I was, of course, referring to her husband, which she knew. (He had warned me, and we had already made plans to run away together the next day, into another kingdom where no evil witches would throw anything between us—death or themselves or anything.) That’s when I grabbed my siblings’ hands and the three of us ran into the forest.
I was hiding somewhere that I could still see what was going on. She was distributing daggers to her children, making it all seem like a fun game. “Whoever finds them first gets extra dessert,” or something like that, in this really sweet voice. They were all creepy-looking little things with malicious grins. (I think she was actually Tilda Swinton, with long hair in the faerie-tale world and short hair in the other one.)
Anyway, so there I’m sitting, brother and sister alongside me, behind a pile of chopped firewood, I do believe—a large pile—when her other dog comes running up, barking and snarling. I was sure everyone had been alerted to our hiding place, when suddenly, the husband’s cat (which looked an awful lot like our family kitty) pounced on the dog, hissing and biting and clawing, and distracted it, and they took off fighting.
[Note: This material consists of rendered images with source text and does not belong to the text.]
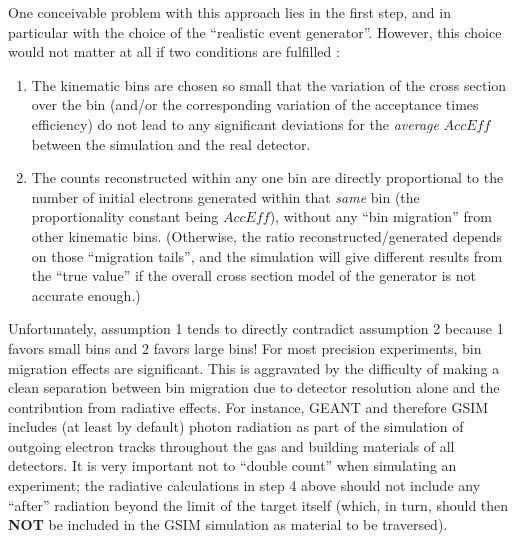 One conceivable problem with this approach lies in the first step, and in particular with the choice of the
``realistic event generator''. However, this choice would not matter at all if two conditions are fulfilled \cite{KuhnEG4ana}:
\begin{enumerate}
\item The kinematic bins are chosen so small that the variation of the cross section over the bin (and/or the
corresponding variation of the acceptance times efficiency) do not lead to any significant deviations for
the {\em average} $Acc Eff$ between the simulation and the real detector. %
\item The counts reconstructed within any one bin are directly proportional to the number of initial electrons generated
within that {\em same} bin (the proportionality constant being $Acc Eff$), without any ``bin migration'' from other 
kinematic bins. (Otherwise, the ratio reconstructed/generated depends on those ``migration tails'', and the simulation
will give different results from the ``true value'' if the overall cross section model of the generator is not accurate enough.)
\end{enumerate}

Unfortunately, assumption 1 tends to directly contradict assumption 2 because 1 favors small bins and 2 favors large bins!  For most precision experiments, %
 bin migration effects are significant. This is aggravated by the difficulty of making %
a clean separation between bin migration due to detector resolution alone and the contribution from radiative effects. For instance, GEANT and therefore GSIM includes (at least by default) photon radiation as part of the simulation of outgoing electron tracks throughout the gas and building materials of all detectors. It is very important not to ``double count'' when simulating an experiment; the radiative calculations in step 4 above should not include any ``after'' radiation beyond the limit of the target itself (which, in turn, should then {\bf NOT} be included in the GSIM simulation as material to be traversed).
But we went running, anyway. I waited until they were all deeper in the woods (or so I thought) and went running with the kids back towards the front, straight into the arms of Prince Charming. (Well, I didn’t mean to. He just appeared there. I kind of collided. Actually, I thought it was her at first. But no, she was behind me.)
He said we had to leave instantly. We were just embracing, when little sister screamed, “There! She’s right there!” and there was the bitch, coming right at us, bonfire in her eyes.
But he drew his sword, pointed it at her, and informed her that he could end it all then and there, if that was what she wanted. She hissed like a snake and backed away a few paces.
“Then go…run with them, if that is what you want!” Uh…a bit creepy. But anyway, as his coachman was right there, we didn’t need to be told twice. (Fortunately, the coachman was loyal to the prince, and not her. He thought she was a bitch, too.)
So then when this ended, it still wasn’t completely over—then I dreamed I was lying in bed next to Dean the Mormon, having apparently fallen asleep at his house, and was telling him about it that morning, and he was very entertained, and said, “So did everybody live happily ever after?”
“Well, you would think so, wouldn’t you?” I said. “But no—” and I proceeded to tell him all the things that went wrong with it. Namely, that Prince Charming actually ended up being a complete dick anyway, and…oh, there was a whole list of things. I can’t really remember anymore, but everything went wrong. (Apparently. I didn’t know about those bits until this part of the dream. It originally ended with us riding away in the carriage at the end.)